The UK listings review proposed by the Treasury,
including the introduction of dual class shares with different voting rights for
shares listed with the London Stock Exchange, has not been welcomed by
investors.
The review is led by
Jonathan Hill, former European Commissioner for Financial Stability, Financial
Services and Capital Markets Union and a Member of House of Lords. A consultation
closed on 5 January and the review will continue in early 2021.
Lord Hill’s review is seen as an attempt to
ensure that the UK remains an attractive place to list after Brexit, as
competition increases from other stock exchanges in Europe and beyond that have
relaxed listing regimes and corporate governance frameworks.

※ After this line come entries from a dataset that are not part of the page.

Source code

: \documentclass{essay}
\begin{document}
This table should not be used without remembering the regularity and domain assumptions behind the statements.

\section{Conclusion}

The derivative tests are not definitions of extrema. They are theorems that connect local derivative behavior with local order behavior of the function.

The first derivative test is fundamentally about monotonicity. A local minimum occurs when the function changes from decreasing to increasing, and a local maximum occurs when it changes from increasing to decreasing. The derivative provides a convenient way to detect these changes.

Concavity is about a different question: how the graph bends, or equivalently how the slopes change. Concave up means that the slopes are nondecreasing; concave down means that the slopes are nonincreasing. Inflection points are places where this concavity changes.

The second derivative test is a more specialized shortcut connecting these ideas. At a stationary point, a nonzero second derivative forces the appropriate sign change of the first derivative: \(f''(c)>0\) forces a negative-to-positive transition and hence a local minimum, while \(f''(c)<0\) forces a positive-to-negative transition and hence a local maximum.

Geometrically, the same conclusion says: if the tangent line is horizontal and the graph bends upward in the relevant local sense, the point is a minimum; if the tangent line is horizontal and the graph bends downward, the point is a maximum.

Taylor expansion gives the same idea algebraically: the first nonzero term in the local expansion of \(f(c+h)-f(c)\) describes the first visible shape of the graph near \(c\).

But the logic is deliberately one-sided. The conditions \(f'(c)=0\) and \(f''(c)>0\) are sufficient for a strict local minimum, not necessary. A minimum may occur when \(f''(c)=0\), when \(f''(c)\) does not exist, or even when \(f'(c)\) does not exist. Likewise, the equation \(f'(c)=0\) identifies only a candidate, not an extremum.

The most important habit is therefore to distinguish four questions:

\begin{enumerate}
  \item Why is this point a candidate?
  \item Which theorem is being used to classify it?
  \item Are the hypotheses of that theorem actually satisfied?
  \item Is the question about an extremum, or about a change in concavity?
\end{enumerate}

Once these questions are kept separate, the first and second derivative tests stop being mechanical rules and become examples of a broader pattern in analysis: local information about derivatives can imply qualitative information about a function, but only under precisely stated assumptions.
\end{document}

Athanasia Karananou, Head of Corporate
Governance at the Principles for Responsible Investment, tells RI that dual
class shares can severely undermine the effectiveness of stewardship and the
power of institutional investors to hold companies accountable. “Weakening the
existing rules to effectively allow such structures would appear to be
regressive and contrary to the high corporate governance standards of the LSE
premium listing segment,” she explains, adding that the proposal could affect
investor confidence and “reinforce concerns around a potential global race to
the bottom” resulting in lower governance standards and investor protections
globally.
The International Corporate Governance Network
(ICGN), the investor body whose members represent $54trn (€44.3trn) in assets under
management, labelled the proposal “a trade-off that waters down regulatory
standards at the expense of investor protection”.
In its response to the
consultation, ICGN said: “This public consultation makes clear that dual class
offerings and lower free float are both on the table, our clear message to you
is that such developments would be unwelcome by a substantial number of
institutional investors globally.”
ICGN said that while sympathetic to concerns of
short-termism that might lie behind Lord Hill’s review, dual class shares are a
seriously flawed tactic with unintended consequences.
“Weakening
the existing rules to effectively allow such structures would appear to be
regressive and contrary to the high corporate governance standards” - Athanasia
Karananou, PRI
The main UK retail investor bodies, the UK Shareholders’ Association and
ShareSoc, have also opposed the plans, with / Cliff Weight,
ShareSoc’s Director, labelling it as “utterly misguided” and “a race to the
bottom” by attempting to improve the UK market by relaxing corporate governance
standards.
“This review has focussed on what can be done to
make the UK a more attractive regime for companies to list, where perhaps a
more important consideration is what can be done to make the UK a more
attractive regime in which to invest,” he went on. “The key point is that the
stock market is now global, the marginal costs of investing in UK shares are
excessive, and the returns from UK shares have been below average.”
Weight added he would
prefer stronger standards in light of the most recent accounting and auditing
scandals such Carillion, Thomas Cook, Conviviality and Patisserie Valerie.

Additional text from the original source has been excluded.